A trio of coal export operations totaling nearly $1 billion in investment is under proposal along the shores of the Columbia River.
Each is vying to become the nation’s first West Coast-based coal export terminal, promising jobs and economic growth to communities that sorely need it.
But as officials representing the project developers — principally Australian coal firm Ambre Energy and Houston-based pipeline and terminal operator Kinder Morgan — conduct public outreach in coming weeks, they’re expected to come under intense scrutiny.
Many public officials and environmental groups are staunchly opposed to the notion of more coal crossing into Oregon.

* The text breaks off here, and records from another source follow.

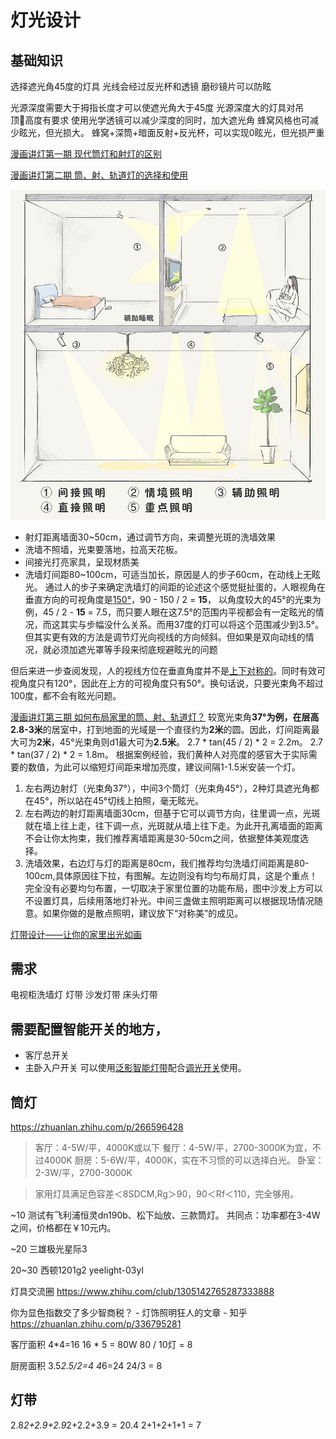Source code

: # 灯光设计

## 基础知识

选择遮光角45度的灯具
光线会经过反光杯和透镜
磨砂镜片可以防眩

光源深度需要大于拇指长度才可以使遮光角大于45度
光源深度大的灯具对吊顶高度有要求
使用光学透镜可以减少深度的同时，加大遮光角
蜂窝风格也可减少眩光，但光损大。
蜂窝+深筒+暗面反射+反光杯，可以实现0眩光，但光损严重

[漫画讲灯第一期 现代筒灯和射灯的区别](http://www.yidoutang.com/guide-12513.html)

[漫画讲灯第⼆期 筒、射、轨道灯的选择和使⽤](http://www.yidoutang.com/guide-13423.html)

![室内光线的种类](./light-types.jpg)

- 射灯距离墙面30~50cm，通过调节方向，来调整光斑的洗墙效果
- 洗墙不照墙，光束要落地，拉高天花板。
- 间接光打亮家具，呈现材质美
- 洗墙灯间距80~100cm，可适当加长，原因是人的步子60cm，在动线上无眩光。
通过人的步子来确定洗墙灯的间距的论述这个感觉挺扯蛋的，人眼视角在垂直方向的可视角度是[150°](https://en.wikipedia.org/wiki/Field_of_view#cite_ref-Traquair_5-0)，90 - 150 / 2 = **15**，
以角度较大的45°的光束为例，45 / 2 - **15** = 7.5，而只要人眼在这7.5°的范围内平视都会有一定眩光的情况，而这其实与步幅没什么关系。而用37度的灯可以将这个范围减少到3.5°。
但其实更有效的方法是调节灯光向视线的方向倾斜。但如果是双向动线的情况，就必须加遮光罩等手段来彻底规避眩光的问题

但后来进一步查阅发现，人的视线方位在垂直角度并不是[上下对称的][1]。同时有效可视角度只有120°，因此在上方的可视角度只有50°。换句话说，只要光束角不超过100度，都不会有眩光问题。

[漫画讲灯第三期 如何布局家里的筒、射、轨道灯？](http://www.yidoutang.com/guide-12652.html)
较宽光束角**37°**为例，在层高**2.8-3米**的居室中，打到地面的光域是一个直径约为**2米**的圆。因此，灯间距离最大可为**2米**，45°光束角则d1最大可为**2.5米**。
2.7 * tan(45 / 2) * 2 = 2.2m。
2.7 * tan(37 / 2) * 2 = 1.8m。
根据案例经验，我们黄种人对亮度的感官大于实际需要的数值，为此可以缩短灯间距来增加亮度，建议间隔1-1.5米安装一个灯。

1. 左右两边射灯（光束角37°），中间3个筒灯（光束角45°），2种灯具遮光角都在45°，所以站在45°切线上拍照，毫无眩光。
2. 左右两边的射灯距离墙面30cm，但基于它可以调节方向，往里调一点，光斑就在墙上往上走，往下调一点，光斑就从墙上往下走。为此开孔离墙面的距离不会让你太拘束，我们推荐离墙距离是30-50cm之间，依据整体美观度选择。
3. 洗墙效果，右边灯与灯的距离是80cm，我们推荐均匀洗墙灯间距离是80-100cm,具体原因往下拉，有图解。左边则没有均匀布局灯具，这是个重点！完全没有必要均匀布置，一切取决于家里位置的功能布局，图中沙发上方可以不设置灯具，后续用落地灯补光。中间三盏做主照明距离可以根据现场情况随意。如果你做的是散点照明，建议放下“对称美”的成见。

[灯带设计——让你的家里出光如画](http://www.yidoutang.com/guide-55232.html)


## 需求
电视柜洗墙灯
灯带
沙发灯带
床头灯带

## 需要配置智能开关的地方，
- 客厅总开关
- 主卧入户开关
可以使用[泛影智能灯带][3]配合[调光开关][4]使用。

## 筒灯
https://zhuanlan.zhihu.com/p/266596428
> 客厅：4-5W/平，4000K或以下
> 餐厅：4-5W/平，2700-3000K为宜，不过4000K
> 厨房：5-6W/平，4000K，实在不习惯的可以选择白光。
> 卧室：2-3W/平，2700-3000K

> 家用灯具满足色容差＜8SDCM,Rg＞90，90＜Rf＜110，完全够用。

~10
测试有飞利浦恒灵dn190b、松下灿放、三款筒灯。
共同点：功率都在3-4W之间，价格都在￥10元内。

~20
三雄极光星际3

20~30
西顿1201g2 yeelight-03yl


灯具交流圈
https://www.zhihu.com/club/1305142765287333888

你为显色指数交了多少智商税？ - 灯饰照明狂人的文章 - 知乎
https://zhuanlan.zhihu.com/p/336795281

客厅面积 4*4=16
16 * 5 = 80W
80 / 10灯 = 8

厨房面积 3.5*2.5/2=4
4*6=24
24/3 = 8

## 灯带



2.8*2+2.9+2.9*2+2.2+3.9 = 20.4
2+1+2+1+1 = 7


[1]: https://www.epd.gov.hk/eia/register/report/eiareport/eia_2522017/EIA/html/Appendix/Appendix%2011.1.pdf
[2]: https://zhuanlan.zhihu.com/p/85688897 "橱柜灯安装"
[3]: https://detail.tmall.com/item.htm?id=597277685310
[4]: https://detail.tmall.com/item.htm?id=612163343308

“Gov. (John) Kitzhaber is concerned about a range of unanswered questions about the impact of coal exports on consumers, infrastructure and the environment that should be addressed in a comprehensive way by the federal government before proceeding,” Tim Raphael, a spokesman for the Oregon governor, said in a prepared statement. “The governor is exploring his options to engage and will ensure that any project obeys all state and federal laws to protect public health and the environment.”
Projects are distinct
All three projects have distinctions that set them apart:
• Millennium Bulk Terminals-Longview — an entity owned 62 percent by Ambre Energy’s U.S. division, and 38 percent by St. Louis-based coal firm Arch Coal Inc. — would invest $600 million to turn a former Alcoa smelter near Longview, Wash., into a private coal export terminal with initial capacity of 25 million metric tons. The project would create 300 full-time jobs and another 2,750 in construction and other indirect positions over two years.